Sales and Sales Management Blog

January 28, 2008

Are You Missing this Most Underutilized and Effective Marketing Format?

Salespeople and business owners often overlook one of the most effective and quick ways to both establish themselves as experts in their field and generate a pipeline of quality prospects.

Most salespeople and small business owners are all too familiar with cold-calling; purchasing leads; sending out mass direct mail and email pieces; and using print, radio and TV advertising and other common methods of lead generation.  However, becoming a niche expert and taking that expertise on the road in the form of speaking to groups and organizations that cater to their prospects is seldom considered.

The natural fear of public speaking is a deterrent for many, but most salespeople simply have not considered the possibility.  When we think of a speaker, most of us envision someone with grand ideas speaking to the most crucial events of the day—or maybe someone who has lead an extraordinary life, regaling the audience with tales of high adventure.  If we do think of business experts as speakers, we tend to think of names such as Jack Welch, Tom Hopkins, Zig Ziglar or some other high-profile guru who commands tens of thousands of dollars per appearance.

Those sorts of people may be the most visible, but they are, in fact, the tiny minority of speakers.  Literally tens of thousands of organizations in the US need speakers on a regular weekly or monthly basis.  A large percentage of these organizations are actively looking for businesspeople that have a message that will appeal to the majority of their members—and you could be that speaker.

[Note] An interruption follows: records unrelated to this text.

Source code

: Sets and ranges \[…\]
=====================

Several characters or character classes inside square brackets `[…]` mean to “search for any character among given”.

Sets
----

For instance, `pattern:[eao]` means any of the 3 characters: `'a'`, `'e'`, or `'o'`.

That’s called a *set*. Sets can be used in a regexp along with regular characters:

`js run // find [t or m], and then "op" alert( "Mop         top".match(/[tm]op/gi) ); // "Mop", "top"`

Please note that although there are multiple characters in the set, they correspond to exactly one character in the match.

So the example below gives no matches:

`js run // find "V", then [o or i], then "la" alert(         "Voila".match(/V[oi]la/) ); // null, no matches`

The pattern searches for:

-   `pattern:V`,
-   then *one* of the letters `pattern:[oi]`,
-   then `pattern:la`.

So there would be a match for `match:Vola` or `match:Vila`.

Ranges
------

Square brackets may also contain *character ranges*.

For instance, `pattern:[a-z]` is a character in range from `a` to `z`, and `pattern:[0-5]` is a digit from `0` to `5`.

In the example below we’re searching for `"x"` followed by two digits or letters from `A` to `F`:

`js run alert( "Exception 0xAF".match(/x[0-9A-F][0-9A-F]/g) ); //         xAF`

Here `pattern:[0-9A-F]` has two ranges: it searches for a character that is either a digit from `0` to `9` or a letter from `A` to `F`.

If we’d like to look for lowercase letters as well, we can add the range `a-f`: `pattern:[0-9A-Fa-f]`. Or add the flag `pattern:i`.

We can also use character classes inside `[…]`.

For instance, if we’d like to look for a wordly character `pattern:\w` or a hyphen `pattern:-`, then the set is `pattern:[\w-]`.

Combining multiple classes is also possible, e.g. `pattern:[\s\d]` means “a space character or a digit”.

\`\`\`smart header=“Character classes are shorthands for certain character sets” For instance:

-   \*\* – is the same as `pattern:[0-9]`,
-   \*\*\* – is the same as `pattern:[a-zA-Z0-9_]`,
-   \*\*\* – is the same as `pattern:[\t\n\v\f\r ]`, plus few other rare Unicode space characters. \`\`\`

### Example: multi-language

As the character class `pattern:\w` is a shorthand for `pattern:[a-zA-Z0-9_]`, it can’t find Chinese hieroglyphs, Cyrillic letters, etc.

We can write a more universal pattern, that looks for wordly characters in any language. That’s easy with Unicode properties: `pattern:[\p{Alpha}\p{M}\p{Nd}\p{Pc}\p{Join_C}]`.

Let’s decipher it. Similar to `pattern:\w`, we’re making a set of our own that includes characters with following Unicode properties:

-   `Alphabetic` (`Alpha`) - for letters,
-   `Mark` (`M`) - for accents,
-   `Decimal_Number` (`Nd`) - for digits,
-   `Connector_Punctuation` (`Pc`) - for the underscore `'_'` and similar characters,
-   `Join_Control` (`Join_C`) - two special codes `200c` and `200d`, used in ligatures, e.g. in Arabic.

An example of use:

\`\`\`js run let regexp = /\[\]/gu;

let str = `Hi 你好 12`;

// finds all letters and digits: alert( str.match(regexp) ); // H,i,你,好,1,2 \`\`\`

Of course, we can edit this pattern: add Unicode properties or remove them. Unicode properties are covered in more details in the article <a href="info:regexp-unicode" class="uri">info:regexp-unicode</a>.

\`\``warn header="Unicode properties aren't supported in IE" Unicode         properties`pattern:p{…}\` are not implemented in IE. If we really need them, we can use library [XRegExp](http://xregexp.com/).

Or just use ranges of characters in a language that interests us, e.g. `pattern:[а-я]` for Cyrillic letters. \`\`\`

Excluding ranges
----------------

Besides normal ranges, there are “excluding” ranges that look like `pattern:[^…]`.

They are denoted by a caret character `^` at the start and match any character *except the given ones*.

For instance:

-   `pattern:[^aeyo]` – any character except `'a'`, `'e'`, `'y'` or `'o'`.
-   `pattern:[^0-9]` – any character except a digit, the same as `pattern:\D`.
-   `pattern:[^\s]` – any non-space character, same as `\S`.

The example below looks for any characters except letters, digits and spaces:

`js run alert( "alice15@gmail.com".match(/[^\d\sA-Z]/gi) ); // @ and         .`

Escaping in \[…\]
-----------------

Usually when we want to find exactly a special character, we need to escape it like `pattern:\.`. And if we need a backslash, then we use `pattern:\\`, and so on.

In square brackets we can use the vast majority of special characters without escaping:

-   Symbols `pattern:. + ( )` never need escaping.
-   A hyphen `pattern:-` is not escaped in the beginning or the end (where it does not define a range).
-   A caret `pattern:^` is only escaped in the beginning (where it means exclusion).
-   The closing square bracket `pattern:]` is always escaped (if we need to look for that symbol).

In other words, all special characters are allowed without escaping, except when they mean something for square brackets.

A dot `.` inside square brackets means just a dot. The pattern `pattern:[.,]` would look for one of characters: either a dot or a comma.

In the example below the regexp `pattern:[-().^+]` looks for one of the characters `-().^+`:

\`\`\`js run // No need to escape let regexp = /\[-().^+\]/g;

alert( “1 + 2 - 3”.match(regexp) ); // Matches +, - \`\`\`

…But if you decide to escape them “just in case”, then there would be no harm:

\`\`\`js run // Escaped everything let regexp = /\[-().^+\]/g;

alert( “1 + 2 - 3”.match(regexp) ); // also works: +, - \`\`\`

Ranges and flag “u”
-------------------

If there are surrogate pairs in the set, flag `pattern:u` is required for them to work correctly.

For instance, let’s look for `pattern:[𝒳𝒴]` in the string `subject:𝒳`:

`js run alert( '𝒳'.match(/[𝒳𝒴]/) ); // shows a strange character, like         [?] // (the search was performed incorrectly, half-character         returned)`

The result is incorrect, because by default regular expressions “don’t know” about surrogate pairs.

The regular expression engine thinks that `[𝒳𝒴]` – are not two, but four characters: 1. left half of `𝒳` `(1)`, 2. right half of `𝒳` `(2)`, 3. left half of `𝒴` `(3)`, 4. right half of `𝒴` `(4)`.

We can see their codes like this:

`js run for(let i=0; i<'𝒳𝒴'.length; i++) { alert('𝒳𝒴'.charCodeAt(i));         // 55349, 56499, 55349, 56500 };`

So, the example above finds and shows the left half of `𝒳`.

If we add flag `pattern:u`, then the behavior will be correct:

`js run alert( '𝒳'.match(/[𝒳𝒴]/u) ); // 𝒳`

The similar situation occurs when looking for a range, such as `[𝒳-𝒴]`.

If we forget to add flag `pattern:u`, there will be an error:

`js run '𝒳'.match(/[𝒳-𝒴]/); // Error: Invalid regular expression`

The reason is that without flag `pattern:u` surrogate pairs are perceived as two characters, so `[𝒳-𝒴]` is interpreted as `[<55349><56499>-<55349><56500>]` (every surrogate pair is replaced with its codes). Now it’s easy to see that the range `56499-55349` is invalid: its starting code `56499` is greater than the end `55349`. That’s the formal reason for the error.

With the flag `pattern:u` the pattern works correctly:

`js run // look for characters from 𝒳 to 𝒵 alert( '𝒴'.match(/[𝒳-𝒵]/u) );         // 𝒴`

You need not be expounding on the evils of the Democratic takeover of Congress, or the how badly the Republicans have governed, or the great coming economic downfall of civilization as we know it.  You do not have to be a stand-up comedian or a storyteller on the level of Garrison Keillor.

Speaking for local groups and originations only requires you to have information that is relevant and interesting. 

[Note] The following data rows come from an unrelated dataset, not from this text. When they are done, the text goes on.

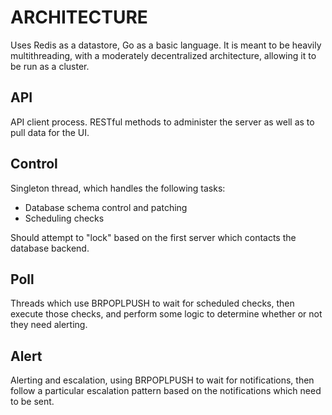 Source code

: # ARCHITECTURE

Uses Redis as a datastore, Go as a basic language. It is meant to be
heavily multithreading, with a moderately decentralized architecture,
allowing it to be run as a cluster.

## API

API client process. RESTful methods to administer the server as well
as to pull data for the UI.

## Control

Singleton thread, which handles the following tasks:

 * Database schema control and patching
 * Scheduling checks

Should attempt to "lock" based on the first server which contacts
the database backend.

## Poll

Threads which use BRPOPLPUSH to wait for scheduled checks, then
execute those checks, and perform some logic to determine whether or
not they need alerting.

## Alert

Alerting and escalation, using BRPOPLPUSH to wait for notifications,
then follow a particular escalation pattern based on the notifications
which need to be sent.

A realtor client of mine became an expert in the minutiae of every neighborhood in her city and began speaking to groups about the transitions taking place in the city—which neighborhoods are on the verge of taking off, and which in decline.  Her presentation is laced with statistics but also stories and history, with fact and prediction. Within a matter of several months, she became the “go to” person when members of audiences she had spoken to began to think about buying or selling their home, because she is recognized as the expert on where to move, where to build and where to avoid.

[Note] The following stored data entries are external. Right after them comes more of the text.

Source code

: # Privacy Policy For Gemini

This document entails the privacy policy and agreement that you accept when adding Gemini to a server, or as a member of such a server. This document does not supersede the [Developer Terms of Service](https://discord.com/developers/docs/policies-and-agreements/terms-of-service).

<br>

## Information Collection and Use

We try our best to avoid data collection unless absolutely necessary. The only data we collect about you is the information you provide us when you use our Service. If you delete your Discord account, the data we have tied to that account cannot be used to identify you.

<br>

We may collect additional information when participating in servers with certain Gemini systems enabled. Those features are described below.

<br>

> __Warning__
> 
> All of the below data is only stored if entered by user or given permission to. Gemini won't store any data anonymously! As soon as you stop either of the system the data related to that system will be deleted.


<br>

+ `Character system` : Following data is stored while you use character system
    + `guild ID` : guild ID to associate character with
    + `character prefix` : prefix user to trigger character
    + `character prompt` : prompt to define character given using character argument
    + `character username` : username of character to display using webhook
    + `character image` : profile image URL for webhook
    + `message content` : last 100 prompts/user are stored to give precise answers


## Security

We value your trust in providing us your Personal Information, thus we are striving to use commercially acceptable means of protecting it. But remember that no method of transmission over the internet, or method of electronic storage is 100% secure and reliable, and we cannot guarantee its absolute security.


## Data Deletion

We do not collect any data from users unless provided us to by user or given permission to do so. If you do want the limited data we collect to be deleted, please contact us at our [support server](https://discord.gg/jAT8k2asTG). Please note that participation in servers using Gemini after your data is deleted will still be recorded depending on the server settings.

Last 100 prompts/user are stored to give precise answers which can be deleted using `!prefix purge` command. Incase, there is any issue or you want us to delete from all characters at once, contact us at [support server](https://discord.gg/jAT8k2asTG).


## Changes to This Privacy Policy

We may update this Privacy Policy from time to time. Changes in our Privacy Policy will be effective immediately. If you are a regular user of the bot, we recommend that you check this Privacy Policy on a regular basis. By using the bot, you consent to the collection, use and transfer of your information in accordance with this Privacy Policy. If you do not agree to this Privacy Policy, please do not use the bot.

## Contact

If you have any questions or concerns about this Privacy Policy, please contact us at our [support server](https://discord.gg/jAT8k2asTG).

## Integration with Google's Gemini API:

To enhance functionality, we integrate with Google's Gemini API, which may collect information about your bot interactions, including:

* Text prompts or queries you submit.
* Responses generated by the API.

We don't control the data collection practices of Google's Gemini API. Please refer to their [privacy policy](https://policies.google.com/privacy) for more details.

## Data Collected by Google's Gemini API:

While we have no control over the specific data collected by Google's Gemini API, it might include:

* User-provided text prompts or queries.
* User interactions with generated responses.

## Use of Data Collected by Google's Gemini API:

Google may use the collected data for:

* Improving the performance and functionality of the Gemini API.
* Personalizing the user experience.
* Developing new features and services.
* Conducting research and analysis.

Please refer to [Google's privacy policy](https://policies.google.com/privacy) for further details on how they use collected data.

Another client of mine, a business insurance broker, began speaking about the issues that businesses in his city face in terms of risk.  His presentation centers on crime, employee theft, and upcoming city ordinances that may affect business, and other, unexciting aspects of risk management.

Although he is a likable and entertaining man, his presentation is hardly worthy of an appearance on The Late Show with David Letterman.  Nevertheless, he has information that is of interest to other businesspeople.  Moreover, he, like the realtor, has become known as expert in his field.  Businesspeople come to him first because of their perception of his extraordinary knowledge of both business risk and how to manage it and the local issues facing businesses.

Neither of these people is exceptional in the sense that they have led extraordinary lives or have mythical business prowess.  In fact, the business agent has only been in the insurance business for a couple of years.  However, both recognized the power of getting in front of groups and presenting themselves as experts.  Their average audience is fewer than 40 people.  Their average talk is less than 20 minutes, and each speaks less than four times a month.  Nevertheless, if they speak three times per month to an average audience of 35 people, they are in front of about 1,200 per year as “the” expert in their field.  Moreover, many of these people are potential prospects.

How do you become the expert?  First, find something about your business that will be of interest to a broad range of potential customers.  Concentrate on areas that could give your audience information on potential risks or opportunities that could expand or enhance their life, open new doors, or increase or protect their wealth.  Once you have found an interesting niche, connect it to your local market.  The realtor deals only with local issues and demographics, but the insurance broker mixes general risk statistics with local business-related issues.  He takes mundane national statistics and brings them home, to a more personal level.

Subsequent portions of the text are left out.